If you are the victim of a minor car crash, such as a rear-end collision, you will feel shaky at the very least.
Although your first move will be to check yourself and others for injuries, what you do next will matter in terms of receiving fair compensation from the other driver’s insurance company.
Documenting the incident
The more information you can gather, the easier it will be to prove your case if the other driver’s insurance company either tries to settle for a low-ball amount or seeks to deny your claim altogether. If you have a smartphone, take photos of the car damage and general photos that will identify the crash site. If you have an app like WreckCheck, provided by the National Association of Insurance Commissioners, you can even record the time of day and create both written and audio information about the accident. If you do not have a smartphone, draw a diagram of the crash scene and jot down pertinent notes, such as weather conditions and the direction in which both vehicles were traveling.
Filing a claim
Statistics gathered by Consumer Reports indicates that vehicle damage from low-speed crashes may appear to be minor, but repair work could run between $3,000 to $6,000. A stiff neck resulting from such an accident could also be the indicator of a more serious injury that was not apparent at the time of the crash. If you are the victim, you will want to file a claim with the insurance company that represents the driver who was at fault.

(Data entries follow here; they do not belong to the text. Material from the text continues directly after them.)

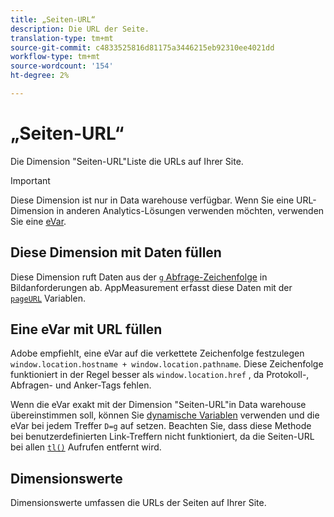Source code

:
 ```yaml
---
title: „Seiten-URL“
description: Die URL der Seite.
translation-type: tm+mt
source-git-commit: c4833525816d81175a3446215eb92310ee4021dd
workflow-type: tm+mt
source-wordcount: '154'
ht-degree: 2%

---
```



# „Seiten-URL“

Die Dimension &quot;Seiten-URL&quot;Liste die URLs auf Ihrer Site.

>[!IMPORTANT]
>
>Diese Dimension ist nur in Data warehouse verfügbar. Wenn Sie eine URL-Dimension in anderen Analytics-Lösungen verwenden möchten, verwenden Sie eine [eVar](evar.md).

## Diese Dimension mit Daten füllen

Diese Dimension ruft Daten aus der [`g` Abfrage-Zeichenfolge](/help/implement/validate/query-parameters.md) in Bildanforderungen ab. AppMeasurement erfasst diese Daten mit der [`pageURL`](/help/implement/vars/page-vars/pageurl.md) Variablen.

## Eine eVar mit URL füllen

Adobe empfiehlt, eine eVar auf die verkettete Zeichenfolge festzulegen `window.location.hostname + window.location.pathname`. Diese Zeichenfolge funktioniert in der Regel besser als `window.location.href` , da Protokoll-, Abfragen- und Anker-Tags fehlen.

Wenn die eVar exakt mit der Dimension &quot;Seiten-URL&quot;in Data warehouse übereinstimmen soll, können Sie [dynamische Variablen](/help/implement/vars/page-vars/dynamic-variables.md) verwenden und die eVar bei jedem Treffer `D=g` auf setzen. Beachten Sie, dass diese Methode bei benutzerdefinierten Link-Treffern nicht funktioniert, da die Seiten-URL bei allen [`tl()`](/help/implement/vars/functions/tl-method.md) Aufrufen entfernt wird.

## Dimensionswerte

Dimensionswerte umfassen die URLs der Seiten auf Ihrer Site.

An advocate accustomed to negotiating with the legal teams who represent major insurance companies can help you obtain a fair settlement. In addition to covering the damage to your vehicle, you should receive compensation for your medical bills, prescriptions, rehabilitation if needed, lost wages, pain and suffering, emotional distress and more. The documentation you provide to your attorney will be valuable in helping to establish fault and obtaining the full and fair compensation you deserve.